● **Records to use**
================================

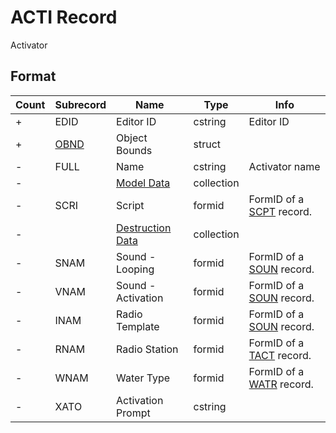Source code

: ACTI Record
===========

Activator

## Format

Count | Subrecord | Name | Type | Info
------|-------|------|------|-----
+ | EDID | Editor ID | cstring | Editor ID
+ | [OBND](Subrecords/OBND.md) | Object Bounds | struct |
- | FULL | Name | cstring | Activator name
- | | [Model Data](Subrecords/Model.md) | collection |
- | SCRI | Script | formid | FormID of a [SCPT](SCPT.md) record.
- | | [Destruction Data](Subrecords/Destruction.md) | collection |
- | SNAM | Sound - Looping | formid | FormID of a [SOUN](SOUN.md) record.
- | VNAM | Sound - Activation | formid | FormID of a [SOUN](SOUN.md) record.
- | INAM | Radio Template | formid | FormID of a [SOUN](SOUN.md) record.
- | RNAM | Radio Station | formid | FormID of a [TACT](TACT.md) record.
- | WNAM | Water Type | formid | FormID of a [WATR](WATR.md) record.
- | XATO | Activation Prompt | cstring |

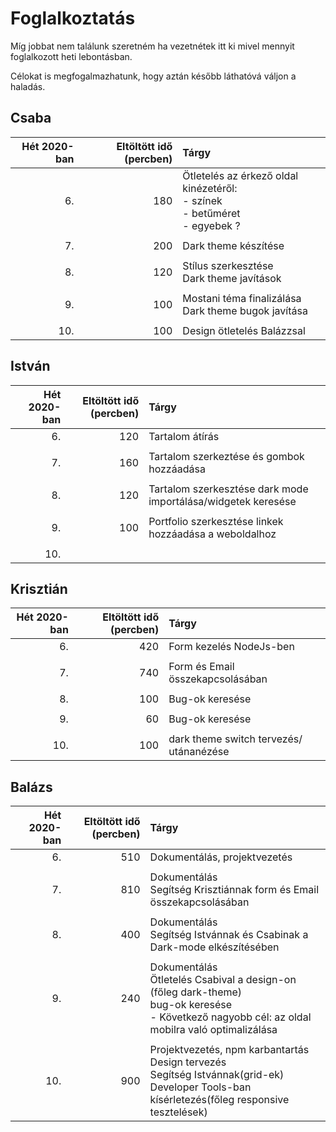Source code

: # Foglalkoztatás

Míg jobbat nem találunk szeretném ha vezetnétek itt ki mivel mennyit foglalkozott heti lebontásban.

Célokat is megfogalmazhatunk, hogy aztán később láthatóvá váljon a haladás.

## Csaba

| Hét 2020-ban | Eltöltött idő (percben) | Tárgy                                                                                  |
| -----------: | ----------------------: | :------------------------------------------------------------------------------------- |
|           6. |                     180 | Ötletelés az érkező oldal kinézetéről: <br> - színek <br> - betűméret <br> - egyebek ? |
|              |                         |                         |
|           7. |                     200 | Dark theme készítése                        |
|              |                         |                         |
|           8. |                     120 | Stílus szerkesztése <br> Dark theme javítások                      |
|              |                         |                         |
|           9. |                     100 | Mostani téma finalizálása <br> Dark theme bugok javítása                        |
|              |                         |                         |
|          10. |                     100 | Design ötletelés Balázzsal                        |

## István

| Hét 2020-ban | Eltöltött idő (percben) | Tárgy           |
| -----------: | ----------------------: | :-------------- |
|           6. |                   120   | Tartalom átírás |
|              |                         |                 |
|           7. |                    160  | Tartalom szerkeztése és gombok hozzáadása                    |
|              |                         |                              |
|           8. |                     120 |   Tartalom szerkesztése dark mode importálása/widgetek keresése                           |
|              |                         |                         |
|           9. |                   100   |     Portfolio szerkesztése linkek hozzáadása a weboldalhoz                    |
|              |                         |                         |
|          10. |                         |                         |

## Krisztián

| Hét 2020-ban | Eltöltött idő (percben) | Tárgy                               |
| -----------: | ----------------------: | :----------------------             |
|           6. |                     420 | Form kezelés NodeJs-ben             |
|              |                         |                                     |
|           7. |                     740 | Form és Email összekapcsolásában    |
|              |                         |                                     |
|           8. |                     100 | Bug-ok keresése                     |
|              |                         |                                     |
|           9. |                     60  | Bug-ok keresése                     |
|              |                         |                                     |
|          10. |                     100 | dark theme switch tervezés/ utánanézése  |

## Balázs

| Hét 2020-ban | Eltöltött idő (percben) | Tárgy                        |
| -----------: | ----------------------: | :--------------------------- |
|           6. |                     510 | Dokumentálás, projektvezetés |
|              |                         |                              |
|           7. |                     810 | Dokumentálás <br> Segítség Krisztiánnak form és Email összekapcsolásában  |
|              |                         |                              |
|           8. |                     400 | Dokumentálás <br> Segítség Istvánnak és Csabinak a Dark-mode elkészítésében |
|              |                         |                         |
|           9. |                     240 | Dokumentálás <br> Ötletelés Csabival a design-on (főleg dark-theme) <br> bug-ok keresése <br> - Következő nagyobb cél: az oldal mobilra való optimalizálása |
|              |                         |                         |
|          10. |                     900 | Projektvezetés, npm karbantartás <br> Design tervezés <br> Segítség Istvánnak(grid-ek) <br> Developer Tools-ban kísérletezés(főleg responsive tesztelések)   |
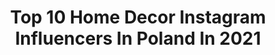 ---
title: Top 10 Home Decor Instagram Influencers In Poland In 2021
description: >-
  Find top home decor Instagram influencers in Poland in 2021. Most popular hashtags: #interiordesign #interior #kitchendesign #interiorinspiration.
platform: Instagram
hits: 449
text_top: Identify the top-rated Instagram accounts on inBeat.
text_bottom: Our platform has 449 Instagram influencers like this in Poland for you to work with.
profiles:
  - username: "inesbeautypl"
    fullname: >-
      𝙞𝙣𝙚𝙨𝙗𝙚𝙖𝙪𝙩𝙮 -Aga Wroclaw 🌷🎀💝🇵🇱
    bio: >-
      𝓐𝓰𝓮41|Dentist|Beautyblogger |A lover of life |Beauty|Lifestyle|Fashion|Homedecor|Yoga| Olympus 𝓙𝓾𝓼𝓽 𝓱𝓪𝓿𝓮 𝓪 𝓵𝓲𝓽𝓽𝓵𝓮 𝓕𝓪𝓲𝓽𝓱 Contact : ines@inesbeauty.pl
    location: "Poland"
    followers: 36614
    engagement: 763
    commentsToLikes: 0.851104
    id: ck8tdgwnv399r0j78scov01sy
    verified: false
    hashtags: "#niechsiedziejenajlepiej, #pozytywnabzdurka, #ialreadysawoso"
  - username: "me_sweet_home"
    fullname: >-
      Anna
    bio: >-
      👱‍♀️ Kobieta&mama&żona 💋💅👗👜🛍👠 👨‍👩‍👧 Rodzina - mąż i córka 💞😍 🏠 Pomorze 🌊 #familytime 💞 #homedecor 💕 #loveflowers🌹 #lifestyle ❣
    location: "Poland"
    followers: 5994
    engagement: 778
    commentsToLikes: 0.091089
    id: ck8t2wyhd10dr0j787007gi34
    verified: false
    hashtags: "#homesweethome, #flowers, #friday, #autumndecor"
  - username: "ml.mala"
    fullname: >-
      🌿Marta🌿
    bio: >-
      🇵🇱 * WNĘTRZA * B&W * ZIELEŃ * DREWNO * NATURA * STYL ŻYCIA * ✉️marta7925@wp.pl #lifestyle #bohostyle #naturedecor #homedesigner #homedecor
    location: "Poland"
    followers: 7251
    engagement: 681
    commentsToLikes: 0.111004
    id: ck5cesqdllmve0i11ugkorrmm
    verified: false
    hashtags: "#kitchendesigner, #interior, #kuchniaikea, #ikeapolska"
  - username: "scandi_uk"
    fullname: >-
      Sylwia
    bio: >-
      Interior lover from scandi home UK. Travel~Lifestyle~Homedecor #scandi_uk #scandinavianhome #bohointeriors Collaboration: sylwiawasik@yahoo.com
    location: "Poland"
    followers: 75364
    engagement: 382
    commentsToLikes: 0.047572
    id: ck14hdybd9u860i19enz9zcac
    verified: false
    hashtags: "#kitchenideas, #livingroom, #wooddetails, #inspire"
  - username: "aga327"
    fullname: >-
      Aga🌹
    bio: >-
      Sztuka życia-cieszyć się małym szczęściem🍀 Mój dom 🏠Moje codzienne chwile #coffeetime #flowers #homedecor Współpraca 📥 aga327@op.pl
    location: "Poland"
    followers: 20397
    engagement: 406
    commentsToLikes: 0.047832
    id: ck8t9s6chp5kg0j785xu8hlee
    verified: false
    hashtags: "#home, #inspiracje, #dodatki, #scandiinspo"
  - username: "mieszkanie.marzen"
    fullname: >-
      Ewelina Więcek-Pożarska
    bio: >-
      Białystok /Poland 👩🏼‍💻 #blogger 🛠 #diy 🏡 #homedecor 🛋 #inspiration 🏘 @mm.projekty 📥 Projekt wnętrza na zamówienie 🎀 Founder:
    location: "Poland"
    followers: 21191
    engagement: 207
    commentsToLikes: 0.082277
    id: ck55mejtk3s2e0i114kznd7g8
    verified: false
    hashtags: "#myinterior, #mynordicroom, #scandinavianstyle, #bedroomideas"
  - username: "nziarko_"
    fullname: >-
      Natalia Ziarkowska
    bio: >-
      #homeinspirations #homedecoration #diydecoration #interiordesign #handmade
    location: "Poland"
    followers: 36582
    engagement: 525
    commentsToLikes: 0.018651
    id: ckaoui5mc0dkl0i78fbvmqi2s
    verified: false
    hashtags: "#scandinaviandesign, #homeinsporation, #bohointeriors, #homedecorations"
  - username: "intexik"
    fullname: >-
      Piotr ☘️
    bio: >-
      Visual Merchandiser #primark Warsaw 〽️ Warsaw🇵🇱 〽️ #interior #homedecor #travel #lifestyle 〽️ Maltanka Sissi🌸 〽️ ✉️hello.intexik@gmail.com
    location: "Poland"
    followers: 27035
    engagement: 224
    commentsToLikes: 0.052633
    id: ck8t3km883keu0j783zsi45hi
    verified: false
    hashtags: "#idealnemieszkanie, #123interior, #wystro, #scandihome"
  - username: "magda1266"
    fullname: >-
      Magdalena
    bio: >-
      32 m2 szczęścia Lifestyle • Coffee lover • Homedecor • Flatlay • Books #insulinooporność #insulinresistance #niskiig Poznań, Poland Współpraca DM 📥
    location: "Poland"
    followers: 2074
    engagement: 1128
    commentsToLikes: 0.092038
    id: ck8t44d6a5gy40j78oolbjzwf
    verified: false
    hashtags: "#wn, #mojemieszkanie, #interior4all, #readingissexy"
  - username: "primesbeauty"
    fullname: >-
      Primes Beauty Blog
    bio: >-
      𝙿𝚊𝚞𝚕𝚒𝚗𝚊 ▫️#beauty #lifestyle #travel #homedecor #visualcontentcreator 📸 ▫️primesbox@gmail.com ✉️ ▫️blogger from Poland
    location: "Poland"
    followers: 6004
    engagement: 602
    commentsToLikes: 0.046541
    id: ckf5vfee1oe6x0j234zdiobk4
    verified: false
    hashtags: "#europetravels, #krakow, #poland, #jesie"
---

================================

● **Prompt**
If a line in the material holds "platform", copy it.

● **Answer section**
platform: Instagram
text_bottom: Our platform has 449 Instagram influencers like this in Poland for you to work with.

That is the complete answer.